Texas Gov. Greg Abbott issued an announcement Thursday that will reduce the number of mailed polling sites in the state to one per county. Abbott said the change “will enhance the safety of voting in Texas.”
The new rule, which will go into effect on Friday, will allow polling observers to monitor activity at landing sites. CBS Dallas / Fort Worth mentioned.
“The state of Texas has a duty to voters to maintain the integrity of our elections,” the station stated. “As we work to preserve Texas’ ability to vote during the COVID-19 pandemic, we must be extra careful to enforce poll safety protocols across the state. These enhanced safety protocols will ensure greater transparency and help stop attempts at illegal voting.”
While the declaration doesn’t do much for counties like Tarrant and Denton, it has a major impact on counties with larger populations. The Associated Press reported that Harris County, which includes Houston and the third largest county in the United States, will lose 11 delivery locations.
Houston Mayor Sylvester Turner criticized the decision. “When I grew up, I was transported in buses over 20 miles as a student in my first full-fledged class at Klein High School. Because of the governor’s decision today, I will now have to go further to drop the absentee vote and make sure that my vote counted,” he said. Turner described the decision to reduce the number of sites as a “direct attempt to suppress the electorate,” and said: “We must focus on making voting easier and stop trying to create obstacles and distractions with unfounded allegations of voter fraud.”

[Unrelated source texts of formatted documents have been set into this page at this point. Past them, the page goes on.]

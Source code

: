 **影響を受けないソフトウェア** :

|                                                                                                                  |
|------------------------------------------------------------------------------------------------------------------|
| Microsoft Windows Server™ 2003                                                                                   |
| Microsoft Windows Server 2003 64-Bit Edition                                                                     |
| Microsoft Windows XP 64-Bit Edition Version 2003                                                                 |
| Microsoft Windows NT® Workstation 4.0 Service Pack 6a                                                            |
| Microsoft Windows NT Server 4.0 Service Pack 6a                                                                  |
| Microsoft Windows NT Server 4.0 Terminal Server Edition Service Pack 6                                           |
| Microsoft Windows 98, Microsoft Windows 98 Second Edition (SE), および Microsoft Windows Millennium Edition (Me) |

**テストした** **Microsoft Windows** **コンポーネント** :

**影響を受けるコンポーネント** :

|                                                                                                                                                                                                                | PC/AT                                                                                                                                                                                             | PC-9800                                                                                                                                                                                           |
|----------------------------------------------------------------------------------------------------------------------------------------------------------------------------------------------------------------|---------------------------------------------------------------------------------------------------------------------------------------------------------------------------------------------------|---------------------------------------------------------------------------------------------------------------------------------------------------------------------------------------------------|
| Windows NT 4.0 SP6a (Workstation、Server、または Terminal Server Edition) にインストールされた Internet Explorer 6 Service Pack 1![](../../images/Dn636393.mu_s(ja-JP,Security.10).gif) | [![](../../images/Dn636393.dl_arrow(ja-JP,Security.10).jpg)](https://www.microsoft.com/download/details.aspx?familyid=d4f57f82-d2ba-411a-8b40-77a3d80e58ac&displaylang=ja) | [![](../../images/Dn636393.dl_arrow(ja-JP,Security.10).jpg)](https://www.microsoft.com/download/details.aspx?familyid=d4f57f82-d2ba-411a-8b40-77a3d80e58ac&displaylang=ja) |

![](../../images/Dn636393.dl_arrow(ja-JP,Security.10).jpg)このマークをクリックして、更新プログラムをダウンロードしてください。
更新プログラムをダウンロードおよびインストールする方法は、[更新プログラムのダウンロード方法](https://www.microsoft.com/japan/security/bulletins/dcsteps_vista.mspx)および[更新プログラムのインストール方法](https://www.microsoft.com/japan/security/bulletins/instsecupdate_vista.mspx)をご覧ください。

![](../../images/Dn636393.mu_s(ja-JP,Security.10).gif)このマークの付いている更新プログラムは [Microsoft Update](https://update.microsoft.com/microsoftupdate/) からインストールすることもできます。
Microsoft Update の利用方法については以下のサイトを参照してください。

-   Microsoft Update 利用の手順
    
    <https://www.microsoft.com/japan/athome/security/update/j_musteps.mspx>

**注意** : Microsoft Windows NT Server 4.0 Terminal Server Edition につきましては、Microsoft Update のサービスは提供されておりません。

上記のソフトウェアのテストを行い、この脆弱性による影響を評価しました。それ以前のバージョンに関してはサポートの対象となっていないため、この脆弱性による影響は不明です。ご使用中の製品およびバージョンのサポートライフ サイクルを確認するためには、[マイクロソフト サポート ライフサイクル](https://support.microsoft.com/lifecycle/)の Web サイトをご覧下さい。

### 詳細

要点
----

In a press release, the president of the Texas Democratic Party, Gilberto Hinojosa, described the decision as a failed attempt to change voting rules “at the last minute”. In a statement to CBS News, an official in the Texas Democratic Party confirmed that a lawsuit was underway. The Texas Civil Liberties Union strongly condemned the matter in a statement, describing Abbott’s decision as “yet another disguised attempt to disrupt the vote.”
Texas is one of the only states that did not expand mail voting during the coronavirus pandemic, despite attempts by Democrats to expand access to mail voting in the state. To be eligible to vote by mail, you must be 65 or over, disabled, out of county on election day and early voting period, or in prison but otherwise eligible.
In July, Abbott extended the early voting period by six days. Texas Republican Party Chairman Ellen West and other notable Republicans from Texas filed a lawsuit against Abbott in September over the decision, and the case was not adjudicated by the Texas Supreme Court.
When Abbott expanded early voting in July, he said it was part of a strategy “to keep Texas able to vote in a way that also reduces the spread of the virus.” He said allowing people to mail ballot papers by hand gives people “more flexibility” and protects people from COVID-19.
New Texas coronavirus cases and hospitalizations are no longer on a downward trend, according to the Texas Department of Health Services.
Other states that usually require an excuse to vote by mail, such as Kentucky, New York and New Hampshire, allow voters to use the Coronavirus as an excuse. President Trump has repeatedly argued that expanding voting by mail would lead to fraud, although election experts say cases of fraud are extremely rare.
So what does this mean for the larger counties? Many voters will have to travel long distances to drop ballots mailed, which can have a disproportionate effect on low-income or voters of color. Harris County contains approximately 25% of the state’s black population. Lena Hidalgo, Harris County Judge, chirpHarris County is bigger than Rhode Island, and we’re supposed to have one site? This isn’t security, it’s funnel.
Local scribes announced which sites would remain open. The deadline for an absentee ballot application in Texas is October 23, and ballots must be mailed to November 3 and received by 5 PM on November 4 in order to count for most voters.